HESSELSON v Duckworth

Case

[2009] WASC 163

8 APRIL 2009


JURISDICTION     :   SUPREME COURT OF WESTERN AUSTRALIA

IN CHAMBERS

CITATION:   HESSELSON -v- DUCKWORTH [2009] WASC 163

CORAM:   MASTER SANDERSON

HEARD:   8 APRIL 2009

DELIVERED          :   8 APRIL 2009

PUBLISHED           :  12 JUNE 2009

FILE NO/S:   CIV 2624 of 2008

BETWEEN:   GRAHAM DAVID HESSELSON

First Plaintiff

HESSELSON FAMILY INVESTMENTS PTY LTD (ACN 106 810 119)
Second Plaintiff

AND

NEIL JAMES DUCKWORTH
First Defendant

GLEN IRIS DEVELOPMENTS LTD (ACN 121 379 842)
Second Defendant

NORTHBRIDGE PROPERTIES PTY LTD (ACN 119 196 548)
Third Defendant

Catchwords:

Practice and procedure - Application to adjourn summary judgment application - Adjournment refused - Judgment entered - Turns on own facts

Legislation:

Nil

Result:

Judgment entered for first and second plaintiffs against first defendant

Category:    B

Representation:

Counsel:

First Plaintiff                  :     Mr D H Solomon

Second Plaintiff             :     Mr D H Solomon

First Defendant              :     No appearance

Second Defendant         :     No appearance

Third Defendant            :     No appearance

Solicitors:

First Plaintiff                  :     Solomon Brothers

Second Plaintiff             :     Solomon Brothers

First Defendant              :     No appearance

Second Defendant         :     No appearance

Third Defendant            :     No appearance

Case(s) referred to in judgment(s):

McDonald v Dennys Lascelles Ltd (1933) 48 CLR 457

  1. MASTER SANDERSON:  This was the plaintiffs' application for summary judgment.  At the hearing, judgment was sought in terms of an amended chamber summons filed 1 April 2009.  At the time of entering judgment, I indicated that I would publish reasons which in the main dealt with my refusal of an application made on behalf of the first defendant for an adjournment of the application.  It is to be noted the amended application sought judgment on behalf of the first and second plaintiffs against the first defendant and it is in relation to these parties judgment was entered.
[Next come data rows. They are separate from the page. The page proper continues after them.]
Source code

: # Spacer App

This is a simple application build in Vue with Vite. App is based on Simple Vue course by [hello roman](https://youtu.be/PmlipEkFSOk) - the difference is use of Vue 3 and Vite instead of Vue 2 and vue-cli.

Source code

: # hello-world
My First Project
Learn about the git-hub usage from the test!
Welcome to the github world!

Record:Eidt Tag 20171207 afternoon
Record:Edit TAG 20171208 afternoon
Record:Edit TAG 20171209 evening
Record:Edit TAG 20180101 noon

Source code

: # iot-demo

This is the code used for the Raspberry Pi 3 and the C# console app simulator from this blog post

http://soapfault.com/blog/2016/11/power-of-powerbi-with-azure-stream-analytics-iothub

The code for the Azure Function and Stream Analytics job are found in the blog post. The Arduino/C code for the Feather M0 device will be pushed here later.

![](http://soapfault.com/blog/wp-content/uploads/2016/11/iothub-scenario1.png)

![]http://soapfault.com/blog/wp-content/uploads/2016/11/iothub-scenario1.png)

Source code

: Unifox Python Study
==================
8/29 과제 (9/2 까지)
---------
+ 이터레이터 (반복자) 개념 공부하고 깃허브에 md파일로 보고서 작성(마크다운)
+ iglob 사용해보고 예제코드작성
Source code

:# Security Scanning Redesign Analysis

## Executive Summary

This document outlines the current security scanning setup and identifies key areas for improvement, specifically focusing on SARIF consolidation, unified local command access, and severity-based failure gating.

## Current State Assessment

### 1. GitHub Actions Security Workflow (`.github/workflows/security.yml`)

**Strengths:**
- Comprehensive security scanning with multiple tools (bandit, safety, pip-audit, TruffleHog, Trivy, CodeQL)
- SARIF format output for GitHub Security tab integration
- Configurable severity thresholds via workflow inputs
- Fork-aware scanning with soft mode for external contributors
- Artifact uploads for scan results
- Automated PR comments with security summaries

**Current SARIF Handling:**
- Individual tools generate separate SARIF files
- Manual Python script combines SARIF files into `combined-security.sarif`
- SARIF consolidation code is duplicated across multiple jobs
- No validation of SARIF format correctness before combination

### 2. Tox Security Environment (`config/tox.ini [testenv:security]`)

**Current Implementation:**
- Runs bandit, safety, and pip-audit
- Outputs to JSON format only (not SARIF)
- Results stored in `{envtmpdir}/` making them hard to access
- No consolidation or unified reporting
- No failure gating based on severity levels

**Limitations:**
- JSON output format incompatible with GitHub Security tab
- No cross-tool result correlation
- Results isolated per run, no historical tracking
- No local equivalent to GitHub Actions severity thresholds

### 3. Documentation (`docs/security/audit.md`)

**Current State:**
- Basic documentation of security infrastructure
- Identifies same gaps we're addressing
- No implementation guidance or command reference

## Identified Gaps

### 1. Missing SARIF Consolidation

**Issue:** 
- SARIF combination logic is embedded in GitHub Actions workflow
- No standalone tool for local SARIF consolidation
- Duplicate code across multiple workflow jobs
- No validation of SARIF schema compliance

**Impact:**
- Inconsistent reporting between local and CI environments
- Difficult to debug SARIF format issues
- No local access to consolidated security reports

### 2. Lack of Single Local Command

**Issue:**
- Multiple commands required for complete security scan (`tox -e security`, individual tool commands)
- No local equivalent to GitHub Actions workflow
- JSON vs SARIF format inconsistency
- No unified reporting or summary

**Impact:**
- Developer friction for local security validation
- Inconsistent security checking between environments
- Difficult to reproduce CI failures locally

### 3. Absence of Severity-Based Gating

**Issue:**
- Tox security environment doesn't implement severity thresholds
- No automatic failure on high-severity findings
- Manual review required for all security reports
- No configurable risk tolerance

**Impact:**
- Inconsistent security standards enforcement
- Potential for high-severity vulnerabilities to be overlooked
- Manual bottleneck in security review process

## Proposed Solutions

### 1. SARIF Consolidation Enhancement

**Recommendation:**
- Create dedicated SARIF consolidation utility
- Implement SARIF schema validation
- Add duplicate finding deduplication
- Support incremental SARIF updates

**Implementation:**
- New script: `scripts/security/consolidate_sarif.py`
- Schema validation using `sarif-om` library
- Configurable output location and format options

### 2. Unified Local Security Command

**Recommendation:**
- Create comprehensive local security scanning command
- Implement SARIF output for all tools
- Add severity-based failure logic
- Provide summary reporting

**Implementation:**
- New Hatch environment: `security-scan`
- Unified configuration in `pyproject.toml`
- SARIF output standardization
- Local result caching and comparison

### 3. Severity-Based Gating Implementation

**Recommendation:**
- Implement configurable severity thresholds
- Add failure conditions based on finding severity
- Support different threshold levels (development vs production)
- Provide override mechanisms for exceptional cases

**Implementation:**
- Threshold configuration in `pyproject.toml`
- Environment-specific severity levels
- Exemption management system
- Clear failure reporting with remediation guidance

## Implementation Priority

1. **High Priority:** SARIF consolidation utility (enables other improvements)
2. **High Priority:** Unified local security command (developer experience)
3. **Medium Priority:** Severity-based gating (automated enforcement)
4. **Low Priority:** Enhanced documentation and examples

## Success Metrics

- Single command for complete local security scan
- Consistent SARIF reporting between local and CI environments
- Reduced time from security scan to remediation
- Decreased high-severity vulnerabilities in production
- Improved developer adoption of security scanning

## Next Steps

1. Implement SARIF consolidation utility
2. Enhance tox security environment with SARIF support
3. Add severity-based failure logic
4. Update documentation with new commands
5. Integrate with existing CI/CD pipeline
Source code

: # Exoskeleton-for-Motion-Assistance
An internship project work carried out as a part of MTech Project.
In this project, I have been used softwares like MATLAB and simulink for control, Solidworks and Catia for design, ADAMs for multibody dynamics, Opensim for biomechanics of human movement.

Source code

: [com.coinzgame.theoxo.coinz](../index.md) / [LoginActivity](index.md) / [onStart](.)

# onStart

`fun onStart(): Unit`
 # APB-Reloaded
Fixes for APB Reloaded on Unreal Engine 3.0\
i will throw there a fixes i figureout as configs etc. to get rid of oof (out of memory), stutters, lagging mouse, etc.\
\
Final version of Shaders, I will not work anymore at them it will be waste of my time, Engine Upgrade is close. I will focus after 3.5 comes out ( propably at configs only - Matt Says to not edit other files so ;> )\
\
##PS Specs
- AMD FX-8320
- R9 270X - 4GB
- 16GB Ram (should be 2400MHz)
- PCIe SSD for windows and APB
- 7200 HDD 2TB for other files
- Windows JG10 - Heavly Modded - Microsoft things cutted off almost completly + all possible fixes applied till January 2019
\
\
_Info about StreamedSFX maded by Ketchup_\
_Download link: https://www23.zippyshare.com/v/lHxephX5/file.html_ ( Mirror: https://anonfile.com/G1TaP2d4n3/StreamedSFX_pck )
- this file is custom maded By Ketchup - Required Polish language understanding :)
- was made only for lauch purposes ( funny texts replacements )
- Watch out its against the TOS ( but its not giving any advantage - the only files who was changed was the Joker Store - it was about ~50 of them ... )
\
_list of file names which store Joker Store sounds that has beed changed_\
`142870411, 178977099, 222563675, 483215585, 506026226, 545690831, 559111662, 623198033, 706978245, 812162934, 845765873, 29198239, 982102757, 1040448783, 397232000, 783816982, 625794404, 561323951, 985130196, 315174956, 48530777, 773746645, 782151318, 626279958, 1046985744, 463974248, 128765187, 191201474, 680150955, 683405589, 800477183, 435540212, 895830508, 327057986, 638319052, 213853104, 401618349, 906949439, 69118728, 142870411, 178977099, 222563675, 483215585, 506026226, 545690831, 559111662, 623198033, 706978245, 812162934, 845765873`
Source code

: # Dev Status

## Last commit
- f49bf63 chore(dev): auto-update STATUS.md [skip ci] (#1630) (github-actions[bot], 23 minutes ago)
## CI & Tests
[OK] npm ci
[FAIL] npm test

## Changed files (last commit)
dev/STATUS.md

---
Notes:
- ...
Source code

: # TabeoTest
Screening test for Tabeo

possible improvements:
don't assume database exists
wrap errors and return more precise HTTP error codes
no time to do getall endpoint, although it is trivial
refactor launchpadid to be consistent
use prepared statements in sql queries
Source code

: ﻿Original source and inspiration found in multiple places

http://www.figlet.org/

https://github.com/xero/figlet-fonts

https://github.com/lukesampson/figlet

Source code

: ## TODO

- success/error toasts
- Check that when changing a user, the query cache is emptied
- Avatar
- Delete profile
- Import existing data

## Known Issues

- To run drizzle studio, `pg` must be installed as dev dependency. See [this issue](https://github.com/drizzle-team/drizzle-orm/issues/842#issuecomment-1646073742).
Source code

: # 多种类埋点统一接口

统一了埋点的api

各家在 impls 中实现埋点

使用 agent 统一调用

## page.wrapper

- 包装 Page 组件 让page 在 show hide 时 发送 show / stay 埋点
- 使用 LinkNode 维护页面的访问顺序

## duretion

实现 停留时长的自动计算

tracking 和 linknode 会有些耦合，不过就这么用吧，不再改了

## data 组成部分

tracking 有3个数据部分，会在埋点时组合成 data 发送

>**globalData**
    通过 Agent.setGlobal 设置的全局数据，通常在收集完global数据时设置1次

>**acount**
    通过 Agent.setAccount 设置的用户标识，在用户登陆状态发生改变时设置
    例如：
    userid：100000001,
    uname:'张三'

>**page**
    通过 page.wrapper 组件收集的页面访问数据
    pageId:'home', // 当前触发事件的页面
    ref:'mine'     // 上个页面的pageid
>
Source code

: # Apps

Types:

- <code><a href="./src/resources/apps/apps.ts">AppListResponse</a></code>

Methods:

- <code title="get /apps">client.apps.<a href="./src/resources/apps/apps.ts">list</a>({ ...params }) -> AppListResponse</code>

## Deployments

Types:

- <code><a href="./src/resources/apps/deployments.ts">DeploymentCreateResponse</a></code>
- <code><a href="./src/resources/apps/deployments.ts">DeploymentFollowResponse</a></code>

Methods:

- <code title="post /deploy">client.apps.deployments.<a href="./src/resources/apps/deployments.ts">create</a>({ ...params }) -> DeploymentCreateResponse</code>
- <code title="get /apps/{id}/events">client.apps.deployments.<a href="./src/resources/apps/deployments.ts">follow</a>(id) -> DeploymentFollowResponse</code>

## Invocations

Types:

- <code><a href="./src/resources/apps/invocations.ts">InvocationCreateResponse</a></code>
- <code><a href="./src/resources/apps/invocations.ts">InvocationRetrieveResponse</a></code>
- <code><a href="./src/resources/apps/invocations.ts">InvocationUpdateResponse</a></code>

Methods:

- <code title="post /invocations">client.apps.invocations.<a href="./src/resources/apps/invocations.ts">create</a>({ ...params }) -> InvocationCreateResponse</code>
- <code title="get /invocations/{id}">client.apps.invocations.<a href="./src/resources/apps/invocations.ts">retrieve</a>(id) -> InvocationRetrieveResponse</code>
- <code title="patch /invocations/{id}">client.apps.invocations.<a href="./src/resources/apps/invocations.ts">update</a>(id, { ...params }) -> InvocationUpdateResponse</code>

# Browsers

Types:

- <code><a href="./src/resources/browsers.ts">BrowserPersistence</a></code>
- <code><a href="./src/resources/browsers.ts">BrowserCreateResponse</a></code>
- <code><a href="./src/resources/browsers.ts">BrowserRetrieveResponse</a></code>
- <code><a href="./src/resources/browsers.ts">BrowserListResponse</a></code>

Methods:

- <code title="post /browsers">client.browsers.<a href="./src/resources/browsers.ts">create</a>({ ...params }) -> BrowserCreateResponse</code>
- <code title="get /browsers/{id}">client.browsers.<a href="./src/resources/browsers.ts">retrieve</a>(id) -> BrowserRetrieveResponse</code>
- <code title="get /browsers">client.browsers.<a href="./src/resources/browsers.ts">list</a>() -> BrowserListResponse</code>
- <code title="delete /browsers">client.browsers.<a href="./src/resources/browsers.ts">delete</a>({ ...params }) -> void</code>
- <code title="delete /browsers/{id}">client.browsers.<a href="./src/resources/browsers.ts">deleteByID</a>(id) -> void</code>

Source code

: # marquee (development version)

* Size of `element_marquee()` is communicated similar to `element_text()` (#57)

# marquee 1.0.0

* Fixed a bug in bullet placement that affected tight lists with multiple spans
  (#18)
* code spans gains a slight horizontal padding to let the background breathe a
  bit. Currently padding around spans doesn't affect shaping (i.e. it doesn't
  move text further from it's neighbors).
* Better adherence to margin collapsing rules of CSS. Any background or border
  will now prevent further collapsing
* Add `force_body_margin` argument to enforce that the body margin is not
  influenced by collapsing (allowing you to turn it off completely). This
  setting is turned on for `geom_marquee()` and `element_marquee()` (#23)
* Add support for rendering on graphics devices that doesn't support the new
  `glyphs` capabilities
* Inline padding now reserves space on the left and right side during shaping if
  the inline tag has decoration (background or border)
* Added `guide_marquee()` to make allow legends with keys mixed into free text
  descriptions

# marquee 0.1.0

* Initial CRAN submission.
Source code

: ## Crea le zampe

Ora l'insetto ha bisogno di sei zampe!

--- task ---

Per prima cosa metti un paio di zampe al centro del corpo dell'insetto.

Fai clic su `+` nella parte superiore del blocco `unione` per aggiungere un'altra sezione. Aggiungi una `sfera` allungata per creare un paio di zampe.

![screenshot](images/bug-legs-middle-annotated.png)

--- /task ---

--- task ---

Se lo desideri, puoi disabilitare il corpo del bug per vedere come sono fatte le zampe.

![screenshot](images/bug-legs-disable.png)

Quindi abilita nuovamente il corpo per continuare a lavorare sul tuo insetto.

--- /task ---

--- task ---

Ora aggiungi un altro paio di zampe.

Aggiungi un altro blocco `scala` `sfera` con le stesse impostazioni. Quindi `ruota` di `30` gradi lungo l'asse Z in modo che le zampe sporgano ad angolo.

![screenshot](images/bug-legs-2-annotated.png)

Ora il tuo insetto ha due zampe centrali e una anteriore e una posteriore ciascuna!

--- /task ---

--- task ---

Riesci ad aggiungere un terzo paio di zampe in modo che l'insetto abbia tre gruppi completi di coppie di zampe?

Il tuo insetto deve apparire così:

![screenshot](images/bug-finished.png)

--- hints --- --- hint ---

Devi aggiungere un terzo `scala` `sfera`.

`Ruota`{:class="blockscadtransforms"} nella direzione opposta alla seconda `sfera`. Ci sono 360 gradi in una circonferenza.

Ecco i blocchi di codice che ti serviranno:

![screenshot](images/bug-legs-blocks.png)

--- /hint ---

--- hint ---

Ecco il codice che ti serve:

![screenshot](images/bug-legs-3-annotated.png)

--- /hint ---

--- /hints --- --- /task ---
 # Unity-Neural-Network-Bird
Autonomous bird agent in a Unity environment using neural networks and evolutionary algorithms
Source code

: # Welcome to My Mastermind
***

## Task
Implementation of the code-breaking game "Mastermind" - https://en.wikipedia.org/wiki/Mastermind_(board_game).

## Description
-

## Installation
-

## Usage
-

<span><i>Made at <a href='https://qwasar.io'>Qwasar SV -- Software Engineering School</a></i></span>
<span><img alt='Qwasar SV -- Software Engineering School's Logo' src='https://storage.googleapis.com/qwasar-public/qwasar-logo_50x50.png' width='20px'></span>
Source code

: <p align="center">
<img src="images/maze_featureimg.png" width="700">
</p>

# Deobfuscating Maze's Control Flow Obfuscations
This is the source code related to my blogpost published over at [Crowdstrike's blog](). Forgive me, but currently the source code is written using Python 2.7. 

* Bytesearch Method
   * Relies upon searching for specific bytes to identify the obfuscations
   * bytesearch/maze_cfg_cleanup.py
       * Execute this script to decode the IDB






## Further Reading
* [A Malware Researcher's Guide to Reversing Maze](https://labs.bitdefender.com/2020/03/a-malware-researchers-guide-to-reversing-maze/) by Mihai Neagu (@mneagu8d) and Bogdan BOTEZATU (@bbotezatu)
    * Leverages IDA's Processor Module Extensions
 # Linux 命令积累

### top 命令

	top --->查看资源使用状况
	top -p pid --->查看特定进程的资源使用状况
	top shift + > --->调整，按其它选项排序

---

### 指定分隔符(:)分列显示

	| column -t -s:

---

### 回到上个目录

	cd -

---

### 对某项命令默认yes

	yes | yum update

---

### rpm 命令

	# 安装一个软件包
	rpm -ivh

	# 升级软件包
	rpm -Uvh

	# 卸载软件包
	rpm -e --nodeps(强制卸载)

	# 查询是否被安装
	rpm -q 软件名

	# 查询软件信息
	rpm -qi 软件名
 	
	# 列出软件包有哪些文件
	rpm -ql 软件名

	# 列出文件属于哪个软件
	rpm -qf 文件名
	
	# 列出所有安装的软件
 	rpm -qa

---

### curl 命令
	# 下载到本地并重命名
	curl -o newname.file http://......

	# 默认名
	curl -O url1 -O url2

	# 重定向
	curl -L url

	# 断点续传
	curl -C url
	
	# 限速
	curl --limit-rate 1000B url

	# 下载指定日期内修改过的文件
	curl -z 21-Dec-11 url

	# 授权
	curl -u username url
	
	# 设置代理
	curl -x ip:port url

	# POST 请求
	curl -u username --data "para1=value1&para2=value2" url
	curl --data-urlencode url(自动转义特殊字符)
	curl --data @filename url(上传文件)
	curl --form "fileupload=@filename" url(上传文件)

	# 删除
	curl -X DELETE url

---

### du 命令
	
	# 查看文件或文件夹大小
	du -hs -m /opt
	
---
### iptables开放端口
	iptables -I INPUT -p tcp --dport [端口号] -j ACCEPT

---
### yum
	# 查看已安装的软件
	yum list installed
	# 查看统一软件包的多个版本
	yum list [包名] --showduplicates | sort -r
  2. The application for summary judgment was originally filed on 23 January 2009.  It was returned in chambers on 3 February 2009.  A memorandum of appearance has been lodged by solicitors on behalf of all defendants on 2 January 2009.  On the return date the first defendant was represented by counsel instructed by those solicitors. 

  3. Orders were made by consent.  Those orders were:

    1.The first defendant do file and serve any affidavit in opposition by 17 February 2009.

    2.The plaintiffs do file and serve any affidavit in reply by 3 March 2009.

    3.The plaintiffs do file and serve an outline by 10 March 2009.

    4.The first defendant do file and serve an outline in reply by 20 March 2009.

    5.The application be adjourned to a special appointment.

    6.The estimated time of hearing is approximately two hours.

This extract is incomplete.